How to complete this task ->
Reproduce each entry exactly, so that everything except the pictures is carried over.

******

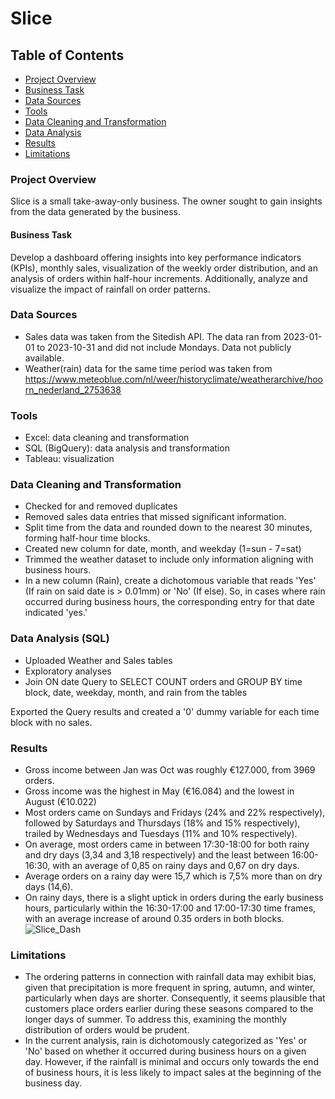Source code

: # Slice



## Table of Contents
- [Project Overview](#project-overview)
- [Business Task](#business-task)
- [Data Sources](#data-sources)
- [Tools](#tools)
- [Data Cleaning and Transformation](#data-cleaning-and-transformation)
- [Data Analysis](#data-analysis)
- [Results](#results)
- [Limitations](#limitations)



### Project Overview
Slice is a small take-away-only business. The owner sought to gain insights from the data generated by the business.

#### Business Task
Develop a dashboard offering insights into key performance indicators (KPIs), monthly sales, visualization of the weekly order distribution, and an analysis of orders within half-hour increments. 
Additionally, analyze and visualize the impact of rainfall on order patterns.

### Data Sources
- Sales data was taken from the Sitedish API. The data ran from 2023-01-01 to 2023-10-31 and did not include Mondays. Data not publicly available.
- Weather(rain) data for the same time period was taken from https://www.meteoblue.com/nl/weer/historyclimate/weatherarchive/hoorn_nederland_2753638

### Tools
- Excel: data cleaning and transformation
- SQL (BigQuery): data analysis and transformation
- Tableau: visualization

### Data Cleaning and Transformation
- Checked for and removed duplicates
- Removed sales data entries that missed significant information.
-	Split time from the data and rounded down to the nearest 30 minutes, forming half-hour time blocks.
- Created new column for date, month, and weekday (1=sun - 7=sat)
- Trimmed the weather dataset to include only information aligning with business hours.
- In a new column (Rain), create a dichotomous variable that reads 'Yes' (If rain on said date is > 0.01mm) or 'No' (If else). So, in cases where rain occurred during business hours, the corresponding entry for that date indicated 'yes.'


### Data Analysis (SQL)
- Uploaded Weather and Sales tables
- Exploratory analyses
- Join ON date Query to SELECT COUNT orders and GROUP BY time block, date, weekday, month, and rain from the tables

Exported the Query results and created a '0' dummy variable for each time block with no sales.



### Results
- Gross income between Jan was Oct was roughly €127.000, from 3969 orders.
- Gross income was the highest in May (€16.084) and the lowest in August (€10.022)
- Most orders came on Sundays and Fridays (24% and 22% respectively), followed by Saturdays and Thursdays (18% and 15% respectively), trailed by Wednesdays and Tuesdays (11% and 10% respectively).
- On average, most orders came in between 17:30-18:00 for both rainy and dry days (3,34 and 3,18 respectively) and the least between 16:00-16:30, with an average of 0,85 on rainy days and 0,67 on dry days.
- Average orders on a rainy day were 15,7 which is 7,5% more than on dry days (14,6).
- On rainy days, there is a slight uptick in orders during the early business hours, particularly within the 16:30-17:00 and 17:00-17:30 time frames, with an average increase of around 0.35 orders in both blocks.
![Slice_Dash](https://github.com/Roenhoogland/Portfolio/blob/main/assets/images/Slice_Dash.png)


### Limitations
- The ordering patterns in connection with rainfall data may exhibit bias, given that precipitation is more frequent in spring, autumn, and winter, particularly when days are shorter. Consequently, it seems plausible that customers place orders earlier during these seasons compared to the longer days of summer. To address this, examining the monthly distribution of orders would be prudent.
- In the current analysis, rain is dichotomously categorized as 'Yes' or 'No' based on whether it occurred during business hours on a given day. However, if the rainfall is minimal and occurs only towards the end of business hours, it is less likely to impact sales at the beginning of the business day.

******

Answer box ->
Source code

: # Slice



## Table of Contents
- [Project Overview](#project-overview)
- [Business Task](#business-task)
- [Data Sources](#data-sources)
- [Tools](#tools)
- [Data Cleaning and Transformation](#data-cleaning-and-transformation)
- [Data Analysis](#data-analysis)
- [Results](#results)
- [Limitations](#limitations)



### Project Overview
Slice is a small take-away-only business. The owner sought to gain insights from the data generated by the business.

#### Business Task
Develop a dashboard offering insights into key performance indicators (KPIs), monthly sales, visualization of the weekly order distribution, and an analysis of orders within half-hour increments. 
Additionally, analyze and visualize the impact of rainfall on order patterns.

### Data Sources
- Sales data was taken from the Sitedish API. The data ran from 2023-01-01 to 2023-10-31 and did not include Mondays. Data not publicly available.
- Weather(rain) data for the same time period was taken from https://www.meteoblue.com/nl/weer/historyclimate/weatherarchive/hoorn_nederland_2753638

### Tools
- Excel: data cleaning and transformation
- SQL (BigQuery): data analysis and transformation
- Tableau: visualization

### Data Cleaning and Transformation
- Checked for and removed duplicates
- Removed sales data entries that missed significant information.
-	Split time from the data and rounded down to the nearest 30 minutes, forming half-hour time blocks.
- Created new column for date, month, and weekday (1=sun - 7=sat)
- Trimmed the weather dataset to include only information aligning with business hours.
- In a new column (Rain), create a dichotomous variable that reads 'Yes' (If rain on said date is > 0.01mm) or 'No' (If else). So, in cases where rain occurred during business hours, the corresponding entry for that date indicated 'yes.'


### Data Analysis (SQL)
- Uploaded Weather and Sales tables
- Exploratory analyses
- Join ON date Query to SELECT COUNT orders and GROUP BY time block, date, weekday, month, and rain from the tables

Exported the Query results and created a '0' dummy variable for each time block with no sales.



### Results
- Gross income between Jan was Oct was roughly €127.000, from 3969 orders.
- Gross income was the highest in May (€16.084) and the lowest in August (€10.022)
- Most orders came on Sundays and Fridays (24% and 22% respectively), followed by Saturdays and Thursdays (18% and 15% respectively), trailed by Wednesdays and Tuesdays (11% and 10% respectively).
- On average, most orders came in between 17:30-18:00 for both rainy and dry days (3,34 and 3,18 respectively) and the least between 16:00-16:30, with an average of 0,85 on rainy days and 0,67 on dry days.
- Average orders on a rainy day were 15,7 which is 7,5% more than on dry days (14,6).
- On rainy days, there is a slight uptick in orders during the early business hours, particularly within the 16:30-17:00 and 17:00-17:30 time frames, with an average increase of around 0.35 orders in both blocks.
![Slice_Dash](https://github.com/Roenhoogland/Portfolio/blob/main/assets/images/Slice_Dash.png)


### Limitations
- The ordering patterns in connection with rainfall data may exhibit bias, given that precipitation is more frequent in spring, autumn, and winter, particularly when days are shorter. Consequently, it seems plausible that customers place orders earlier during these seasons compared to the longer days of summer. To address this, examining the monthly distribution of orders would be prudent.
- In the current analysis, rain is dichotomously categorized as 'Yes' or 'No' based on whether it occurred during business hours on a given day. However, if the rainfall is minimal and occurs only towards the end of business hours, it is less likely to impact sales at the beginning of the business day.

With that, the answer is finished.